Russian editor (1862–1943)

Shmuel Hurvits (שמואל הורוויץ; 1862 – March 6, 1943, also spelled Samuel Hurwitz), also known by his pseudonym A. Litvin (א. ליטווין), was a Russian-Jewish journalist, activist, and editor with most of his work in Yiddish.

==Biography==
Shmuel Hurvits was born to a poor family in 1862 in Minsk, Belarus. He studied at a Jewish primary school until he was twelve, afterwards transferring to a secular school. He trained as a teacher, but abandoned the field soon after graduating, having an ideological appreciation for manual labor. His ideological inclination led him to work as a street paver, followed by a woodcarver, typesetter, bookkeeper, and street peddler over the following decades. He began writing poems and articles in the 1890s; he was initially published in Russian for the St. Petersburg magazine Rodina, but also wrote in Hebrew. He published his first Yiddish work, an article titled "Erets-yisroel un ire heldn" ('The Land of Israel and its Heroes') in the Warsaw-based Zionist periodical Der Yud.

In 1901, Hurvits immigrated to the United States, where he began working at a shoe factory. Alongside this, he distributed newspapers, and wrote for the Forverts and other radical Yiddish papers in New York. He contributed poems and articles, generally on Jewish history. He returned to the Russian Revolution during the 1905 revolution, first moving to Warsaw before settling in Vilna. He founded a Yiddish leftist monthly periodical Leben un Visnshaft ('Life and Science') in Vilna, which ran from March 1909 to the end of 1912. He published pieces from various popular Yiddish authors, translations of foreign works, scientific articles (including works by L. L. Zamenhof) and pieces from younger writers just starting their careers, such as David Einhorn, Shmuel Niger, and Leib Naidus.

Hurvits was one of the founders of the Poale Zion (a Zionist Marxist movement) while in Vilna. Despite his Zionist leanings, he was on friendly terms with the General Jewish Labour Bund and various illegal Bundist groups in Russia. He returned to the United States in 1914, and became the editor of a small publishing house named Kapitlekh Historye ('Chapters of History').

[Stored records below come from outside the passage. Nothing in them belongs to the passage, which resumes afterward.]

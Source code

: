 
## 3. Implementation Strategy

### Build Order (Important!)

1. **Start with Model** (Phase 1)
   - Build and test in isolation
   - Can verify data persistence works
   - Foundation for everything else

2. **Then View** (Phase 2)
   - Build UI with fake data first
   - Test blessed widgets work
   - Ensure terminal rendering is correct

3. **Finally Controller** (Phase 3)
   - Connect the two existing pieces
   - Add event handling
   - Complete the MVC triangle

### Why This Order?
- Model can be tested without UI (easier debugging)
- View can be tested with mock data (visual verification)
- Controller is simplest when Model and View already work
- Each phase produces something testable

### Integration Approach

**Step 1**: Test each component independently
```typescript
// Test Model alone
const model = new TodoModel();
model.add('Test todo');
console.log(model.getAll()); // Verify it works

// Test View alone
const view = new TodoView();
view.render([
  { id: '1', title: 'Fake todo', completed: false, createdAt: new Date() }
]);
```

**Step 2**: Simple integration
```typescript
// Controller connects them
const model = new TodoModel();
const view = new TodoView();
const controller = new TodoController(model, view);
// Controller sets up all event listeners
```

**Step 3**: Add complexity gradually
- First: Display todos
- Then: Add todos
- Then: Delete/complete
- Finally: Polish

He again wrote for the Forverts, as well as various Yiddish papers including Di Tsayt, Der Yidisher Kempfer, the Morgen Zhurnal, and Di Tsunkunft. He published a six volume anthology of his works entitled Yudishe Neshomes ('Jewish Souls') from 1916 to 1917. He lived in an austere manner, spending much of his time in the United States migrating between various Jewish farming communities. He helped found one named Harmonya in Plainfield, New Jersey. He spent the last years of his life in poverty, living in a room in Coney Island, New York. After his death on March 6, 1943, his corpus of unpublished material was inherited by the YIVO Institute and the Jewish Theological Seminary of America.